I feel that the first will require less space (since it doesn't store the doc_id), while the second will be more easy to handle and access. I mean, accessing the i-element in the list is O(n), while it is constant in the dictionary, I think. Which one should I choose?

Community
  • 1
  • 1
gsamaras
  • 71,951
  • 46
  • 188
  • 305
  • 2
    Accessing the ith element of a list is O(1). – Alex Hall May 01 '16 at 15:40
  • 1
    @AlexHall really? Can you point me to some "evidence" about it? In [tag:C] it's O(n). – gsamaras May 01 '16 at 15:42
  • @gsamaras Accessing the ith element in a list in nearly every programming language, C included, is O(1). Think about it this way: an array is stored as a contiguous block of memory. I'm not too sure how the internal Python implementation works (because Python lists are inherently generic), but the argument still holds - if you have an array of size N, then the i-th element is located at `(address for beginning of array in memory) + (i * size of element)`. – Rushy Panchal May 01 '16 at 15:43
  • 2
    A simple linked list is O(n) @RushyPanchal. – gsamaras May 01 '16 at 15:44
  • 2
    Accessing an index is indeed O(1) but FINDING an element in a list with an unknown index is O(n) – Mate Hegedus May 01 '16 at 15:44
  • 2
    Python lists are not linked lists, they are like Java ArrayLists or C++ vectors. They're dynamically growing arrays which you can randomly access by calculating an offset. But yes, in many languages the word list by default means linked list. – Alex Hall May 01 '16 at 15:45
  • 1
    Oh yeah, I was meaning what @MateHegedus said! Alex Hall, that clears things up! ;) – gsamaras May 01 '16 at 15:45
  • @gsamaras A list is vastly different from a linked list. Searching a list, of course, is naturally O(n) unless you know something about the contents and ordering. – Rushy Panchal May 01 '16 at 15:46
  • 2
    Here's a good reference for time complexity of Python lists: https://wiki.python.org/moin/TimeComplexity – ChrisGPT was on strike May 01 '16 at 15:46
  • @Chris that's what I was searching for, thank you! – gsamaras May 01 '16 at 15:47
  • Also, accessing the ith element of a C array is O(1) because `a[i]` is functionally equivalent to `*(a + i)`, where `a` is a pointer to the start of an array (which is how arrays are represented) and `a + i` is just pointer arithmetic. – Rushy Panchal May 01 '16 at 15:47

3 Answers3

3

You should use a dictionary. It will make handling your code easier to understand and to program and it will have a lower complexity as well.

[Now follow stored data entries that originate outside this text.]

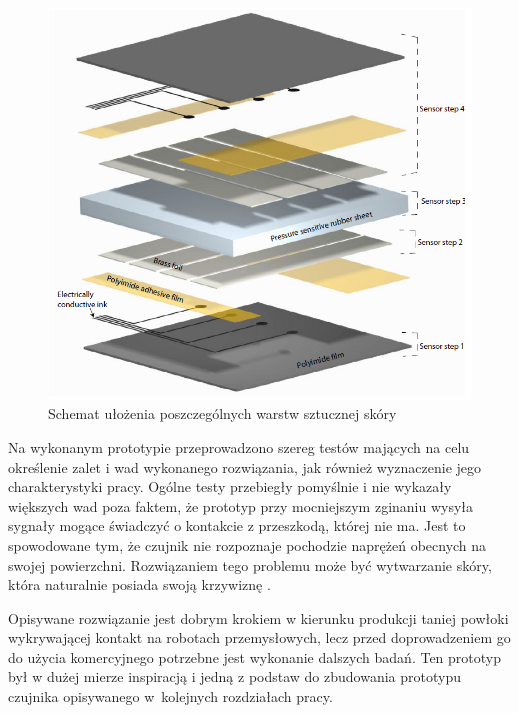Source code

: \begin{figure}[!h]
    \centering 
    \includegraphics[width=0.4\linewidth]{img/przekroj_gietka.png}
    \caption{Schemat ułożenia poszczególnych warstw sztucznej skóry \cite{b_konf_gietka_przekroj}}
    \label{f_przeglad_gietka_przekroj}
\end{figure}



Na wykonanym prototypie przeprowadzono szereg testów mających na celu określenie zalet i wad wykonanego rozwiązania, jak również wyznaczenie jego charakterystyki pracy. Ogólne testy przebiegły pomyślnie i nie wykazały większych wad poza faktem, że prototyp przy mocniejszym zginaniu wysyła sygnały mogące świadczyć o kontakcie z przeszkodą, której nie ma. Jest to spowodowane tym, że czujnik nie rozpoznaje pochodzie naprężeń obecnych na swojej powierzchni. Rozwiązaniem tego problemu może być wytwarzanie skóry, która naturalnie posiada swoją krzywiznę \cite{b_konf_gietka_przekroj}.

Opisywane rozwiązanie jest dobrym krokiem w kierunku produkcji taniej powłoki wykrywającej kontakt na robotach przemysłowych, lecz przed doprowadzeniem go do użycia komercyjnego potrzebne jest wykonanie dalszych badań. Ten prototyp był w dużej mierze inspiracją i jedną z podstaw do zbudowania prototypu czujnika opisywanego w~kolejnych rozdziałach pracy.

The only reason you would use a list, is if you cared about the order of the documents.

Mate Hegedus
  • 2,887
  • 1
  • 19
  • 30
  • But it would require more space, right? I do not care about the order. ;) – gsamaras May 01 '16 at 15:43
  • @gsamaras As a factor of N, it would not. – Mate Hegedus May 01 '16 at 15:48
  • @gsamaras The only additional space is for the keys, but Python strings are only stored "once" in memory per string – that is, if you have the same set of keys for each element, then it's a constant additional space (which is negligible). – Rushy Panchal May 01 '16 at 15:49
  • @RushyPanchal which strings? `doc_id`, `word_id` and `count` are numbers, integers to be exact. Mate, in big o notation of course, but in practice? – gsamaras May 01 '16 at 15:50
  • @gsamaras the keys for a dictionary, unless you are storing them as something else. But if you're using a dictionary for clarity, then it seems intuitive to also use strings for keys. – Rushy Panchal May 01 '16 at 15:57
2

If you don't care about the order of the items you should definitely use a dictionary because dictionaries are used to group associated data while lists are generally used to group more generic items.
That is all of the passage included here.